简体   繁体   English

编辑:如何创建“嵌套循环”,将项目返回到Python和Scrapy中的原始列表

[英]EDITED: How do I create a “Nested Loop” that returns an item to the original list in Python and Scrapy

EDIT: 编辑:

Okay so what I've been doing today was trying to figure this out, unfortunately, I still haven't done so yet. 好的,所以我今天要做的只是想弄清楚这一点,不幸的是,我还没有这样做。 What I have now is this: 我现在所拥有的是:

import scrapy

from Archer.items import ArcherItemGeorges

class georges_spider(scrapy.Spider):
    name = "GEORGES"
    allowed_domains = ["georges.com.au"]
    start_urls = ["http://www.georges.com.au/index.php/digital-slr-cameras/canon-digital-slr-cameras.html?limit=all"]

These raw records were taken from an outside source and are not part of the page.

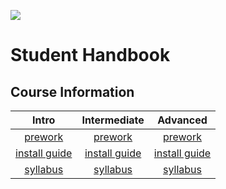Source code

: ![](http://static1.squarespace.com/static/538f3fcde4b05c5fecc7a40e/t/538f48a4e4b00d94e8c253b3/1453396632576/?format=400w)
# Student Handbook
## Course Information
Intro | Intermediate | Advanced
:---: | :---: | :---:
[prework](intro/Prework.md) | [prework](intermediate/Prework.md) | [prework](advanced/Prework.md)
[install guide](intro/InstallGuide.md) | [install guide](intermediate/InstallGuide.md) | [install guide](advanced/InstallGuide.md)
[syllabus](intro/Syllabus.md) | [syllabus](intermediate/Syllabus.md) | [syllabus](advanced/Syllabus.md)
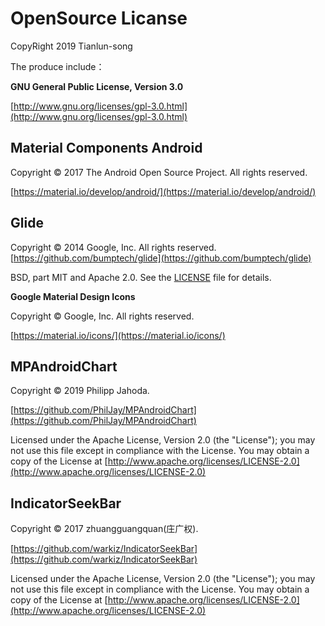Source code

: # OpenSource Licanse

CopyRight 2019 Tianlun-song

The produce include：

**GNU General Public License, Version 3.0**

[http://www.gnu.org/licenses/gpl-3.0.html](http://www.gnu.org/licenses/gpl-3.0.html)


## Material Components Android

Copyright © 2017 The Android Open Source Project. All rights reserved.

[https://material.io/develop/android/](https://material.io/develop/android/)


## Glide

Copyright © 2014 Google, Inc. All rights reserved.
[https://github.com/bumptech/glide](https://github.com/bumptech/glide)

BSD, part MIT and Apache 2.0. See the [LICENSE](https://github.com/bumptech/glide/blob/master/LICENSE) file for details.


**Google Material Design Icons**

Copyright © Google, Inc. All rights reserved.

[https://material.io/icons/](https://material.io/icons/)


## MPAndroidChart

Copyright © 2019 Philipp Jahoda.

[https://github.com/PhilJay/MPAndroidChart](https://github.com/PhilJay/MPAndroidChart)

Licensed under the Apache License, Version 2.0 (the "License"); you may not use this file except in compliance with the License. You may obtain a copy of the License at
[http://www.apache.org/licenses/LICENSE-2.0](http://www.apache.org/licenses/LICENSE-2.0)


## IndicatorSeekBar

Copyright © 2017 zhuangguangquan(庄广权).

[https://github.com/warkiz/IndicatorSeekBar](https://github.com/warkiz/IndicatorSeekBar)

Licensed under the Apache License, Version 2.0 (the "License"); you may not use this file except in compliance with the License. You may obtain a copy of the License at
[http://www.apache.org/licenses/LICENSE-2.0](http://www.apache.org/licenses/LICENSE-2.0)

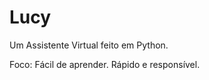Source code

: # Lucy
 Um Assistente Virtual feito em Python.

Foco:
    Fácil de aprender.
    Rápido e responsível.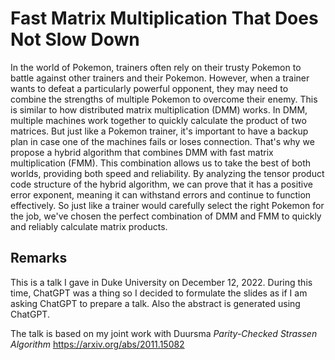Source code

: # Fast Matrix Multiplication That Does Not Slow Down

In the world of Pokemon, trainers often rely on their trusty Pokemon to battle against other trainers and their Pokemon. However, when a trainer wants to defeat a particularly powerful opponent, they may need to combine the strengths of multiple Pokemon to overcome their enemy. This is similar to how distributed matrix multiplication (DMM) works. In DMM, multiple machines work together to quickly calculate the product of two matrices. But just like a Pokemon trainer, it's important to have a backup plan in case one of the machines fails or loses connection. That's why we propose a hybrid algorithm that combines DMM with fast matrix multiplication (FMM). This combination allows us to take the best of both worlds, providing both speed and reliability. By analyzing the tensor product code structure of the hybrid algorithm, we can prove that it has a positive error exponent, meaning it can withstand errors and continue to function effectively. So just like a trainer would carefully select the right Pokemon for the job, we've chosen the perfect combination of DMM and FMM to quickly and reliably calculate matrix products.

## Remarks

This is a talk I gave in Duke University on December 12, 2022.
During this time, ChatGPT was a thing so I decided to
formulate the slides as if I am asking ChatGPT to prepare a talk.
Also the abstract is generated using ChatGPT.

The talk is based on my joint work with Duursma
*Parity-Checked Strassen Algorithm*
<https://arxiv.org/abs/2011.15082>
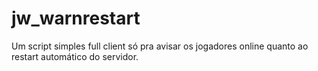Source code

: # jw_warnrestart
Um script simples full client só pra avisar os jogadores online quanto ao restart automático do servidor.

    def parse(self,response):
        sel = scrapy.Selector(response)
        requests = sel.xpath('//div[@class="listing-item"]')

        yield scrapy.Request(response.url, callback = self.primary_parse)
        yield scrapy.Request(response.url, callback = self.secondary_parse)

    def primary_parse(self, response):
        sel = scrapy.Selector(response)
        requests = sel.xpath('//div[@class="listing-item"]')

        itemlist = []
        product = requests.xpath('.//*[@class="more-views"]/following-sibling::div/a/text()').extract()
        price = requests.xpath('.//*[@class="more-views"]/following-sibling::div/text()[2]').extract()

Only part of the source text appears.